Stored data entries
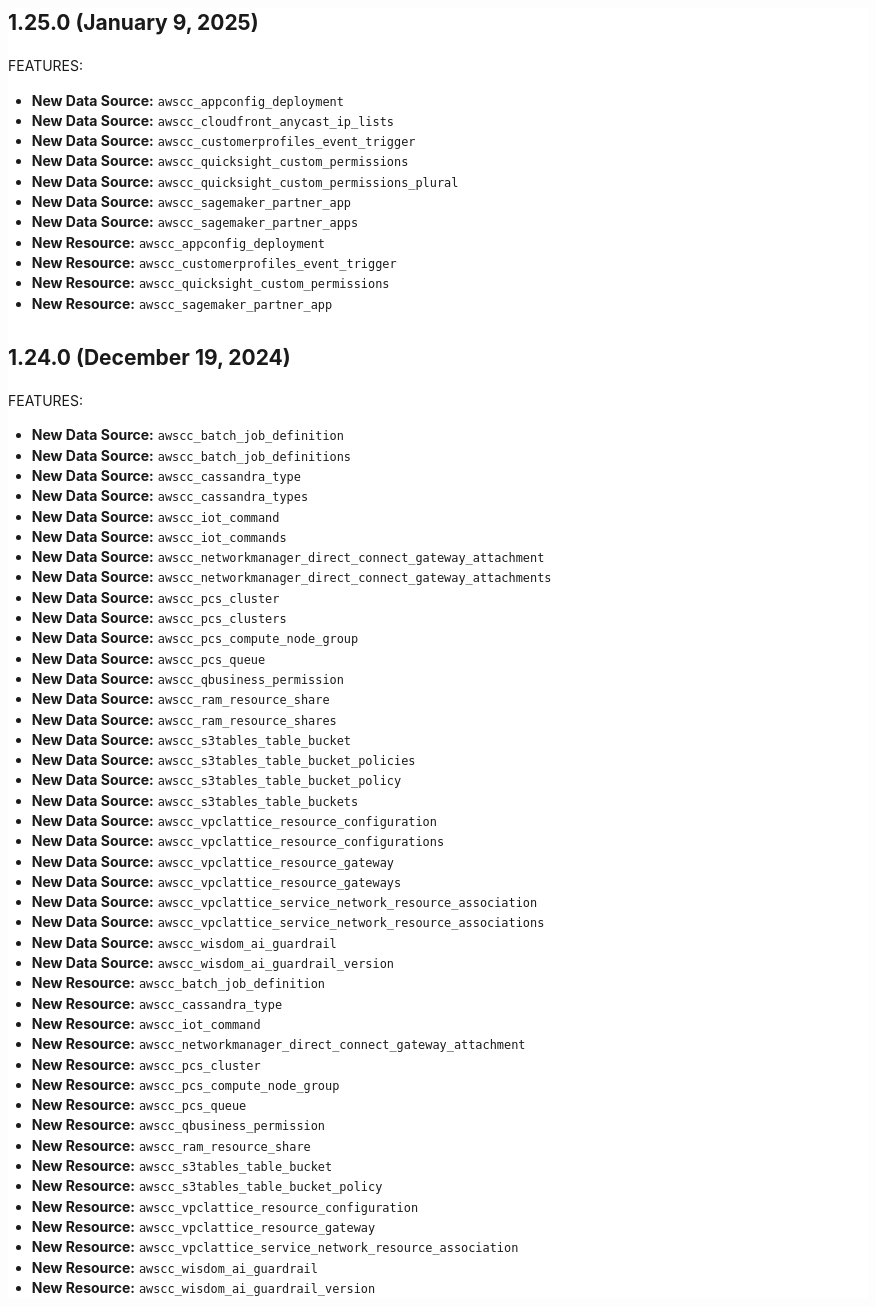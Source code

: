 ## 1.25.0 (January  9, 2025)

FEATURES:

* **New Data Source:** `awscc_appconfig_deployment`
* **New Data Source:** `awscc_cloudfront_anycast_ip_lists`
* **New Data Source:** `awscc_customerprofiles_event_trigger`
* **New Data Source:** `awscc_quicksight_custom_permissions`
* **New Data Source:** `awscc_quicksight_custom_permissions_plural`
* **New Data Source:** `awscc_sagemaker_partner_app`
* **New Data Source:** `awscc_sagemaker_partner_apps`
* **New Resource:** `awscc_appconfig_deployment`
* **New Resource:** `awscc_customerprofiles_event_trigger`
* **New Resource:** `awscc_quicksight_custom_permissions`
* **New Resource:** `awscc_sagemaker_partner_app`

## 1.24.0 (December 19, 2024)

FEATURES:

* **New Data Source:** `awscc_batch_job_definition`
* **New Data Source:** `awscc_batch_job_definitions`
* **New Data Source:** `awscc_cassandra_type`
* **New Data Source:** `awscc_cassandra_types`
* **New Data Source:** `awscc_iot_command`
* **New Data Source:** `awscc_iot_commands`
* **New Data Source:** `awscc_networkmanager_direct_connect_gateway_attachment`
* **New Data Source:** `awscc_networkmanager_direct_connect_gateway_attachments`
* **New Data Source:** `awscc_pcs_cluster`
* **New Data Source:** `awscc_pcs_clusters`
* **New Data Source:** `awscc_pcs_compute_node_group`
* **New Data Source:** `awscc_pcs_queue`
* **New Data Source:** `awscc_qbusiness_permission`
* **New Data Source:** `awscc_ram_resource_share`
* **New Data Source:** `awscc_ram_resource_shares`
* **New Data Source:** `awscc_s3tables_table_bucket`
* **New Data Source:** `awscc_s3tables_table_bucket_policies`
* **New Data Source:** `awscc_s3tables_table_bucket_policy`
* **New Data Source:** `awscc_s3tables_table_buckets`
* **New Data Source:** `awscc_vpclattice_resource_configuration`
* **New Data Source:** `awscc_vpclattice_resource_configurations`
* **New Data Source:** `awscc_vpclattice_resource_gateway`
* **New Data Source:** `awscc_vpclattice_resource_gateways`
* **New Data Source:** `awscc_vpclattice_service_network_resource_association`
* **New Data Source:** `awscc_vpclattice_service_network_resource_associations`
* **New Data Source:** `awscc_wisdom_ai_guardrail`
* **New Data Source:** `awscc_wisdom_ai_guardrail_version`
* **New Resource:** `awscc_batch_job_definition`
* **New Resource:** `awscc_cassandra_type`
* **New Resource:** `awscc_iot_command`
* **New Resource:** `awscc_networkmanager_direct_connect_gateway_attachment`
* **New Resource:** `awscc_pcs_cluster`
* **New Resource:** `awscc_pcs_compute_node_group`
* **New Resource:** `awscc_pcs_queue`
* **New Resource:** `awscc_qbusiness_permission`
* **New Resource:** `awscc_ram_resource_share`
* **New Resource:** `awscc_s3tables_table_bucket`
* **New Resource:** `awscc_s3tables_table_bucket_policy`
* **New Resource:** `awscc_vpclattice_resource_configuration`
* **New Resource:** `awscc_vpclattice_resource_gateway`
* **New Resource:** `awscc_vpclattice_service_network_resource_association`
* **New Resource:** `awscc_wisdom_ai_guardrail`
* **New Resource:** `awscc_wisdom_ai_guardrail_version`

#### WORK REQUIRED
Omit the images and transcribe all of the records above word for word.

#### RESPONSE TO THIS TASK
Source code

: ## 1.25.0 (January  9, 2025)

FEATURES:

* **New Data Source:** `awscc_appconfig_deployment`
* **New Data Source:** `awscc_cloudfront_anycast_ip_lists`
* **New Data Source:** `awscc_customerprofiles_event_trigger`
* **New Data Source:** `awscc_quicksight_custom_permissions`
* **New Data Source:** `awscc_quicksight_custom_permissions_plural`
* **New Data Source:** `awscc_sagemaker_partner_app`
* **New Data Source:** `awscc_sagemaker_partner_apps`
* **New Resource:** `awscc_appconfig_deployment`
* **New Resource:** `awscc_customerprofiles_event_trigger`
* **New Resource:** `awscc_quicksight_custom_permissions`
* **New Resource:** `awscc_sagemaker_partner_app`

## 1.24.0 (December 19, 2024)

FEATURES:

* **New Data Source:** `awscc_batch_job_definition`
* **New Data Source:** `awscc_batch_job_definitions`
* **New Data Source:** `awscc_cassandra_type`
* **New Data Source:** `awscc_cassandra_types`
* **New Data Source:** `awscc_iot_command`
* **New Data Source:** `awscc_iot_commands`
* **New Data Source:** `awscc_networkmanager_direct_connect_gateway_attachment`
* **New Data Source:** `awscc_networkmanager_direct_connect_gateway_attachments`
* **New Data Source:** `awscc_pcs_cluster`
* **New Data Source:** `awscc_pcs_clusters`
* **New Data Source:** `awscc_pcs_compute_node_group`
* **New Data Source:** `awscc_pcs_queue`
* **New Data Source:** `awscc_qbusiness_permission`
* **New Data Source:** `awscc_ram_resource_share`
* **New Data Source:** `awscc_ram_resource_shares`
* **New Data Source:** `awscc_s3tables_table_bucket`
* **New Data Source:** `awscc_s3tables_table_bucket_policies`
* **New Data Source:** `awscc_s3tables_table_bucket_policy`
* **New Data Source:** `awscc_s3tables_table_buckets`
* **New Data Source:** `awscc_vpclattice_resource_configuration`
* **New Data Source:** `awscc_vpclattice_resource_configurations`
* **New Data Source:** `awscc_vpclattice_resource_gateway`
* **New Data Source:** `awscc_vpclattice_resource_gateways`
* **New Data Source:** `awscc_vpclattice_service_network_resource_association`
* **New Data Source:** `awscc_vpclattice_service_network_resource_associations`
* **New Data Source:** `awscc_wisdom_ai_guardrail`
* **New Data Source:** `awscc_wisdom_ai_guardrail_version`
* **New Resource:** `awscc_batch_job_definition`
* **New Resource:** `awscc_cassandra_type`
* **New Resource:** `awscc_iot_command`
* **New Resource:** `awscc_networkmanager_direct_connect_gateway_attachment`
* **New Resource:** `awscc_pcs_cluster`
* **New Resource:** `awscc_pcs_compute_node_group`
* **New Resource:** `awscc_pcs_queue`
* **New Resource:** `awscc_qbusiness_permission`
* **New Resource:** `awscc_ram_resource_share`
* **New Resource:** `awscc_s3tables_table_bucket`
* **New Resource:** `awscc_s3tables_table_bucket_policy`
* **New Resource:** `awscc_vpclattice_resource_configuration`
* **New Resource:** `awscc_vpclattice_resource_gateway`
* **New Resource:** `awscc_vpclattice_service_network_resource_association`
* **New Resource:** `awscc_wisdom_ai_guardrail`
* **New Resource:** `awscc_wisdom_ai_guardrail_version`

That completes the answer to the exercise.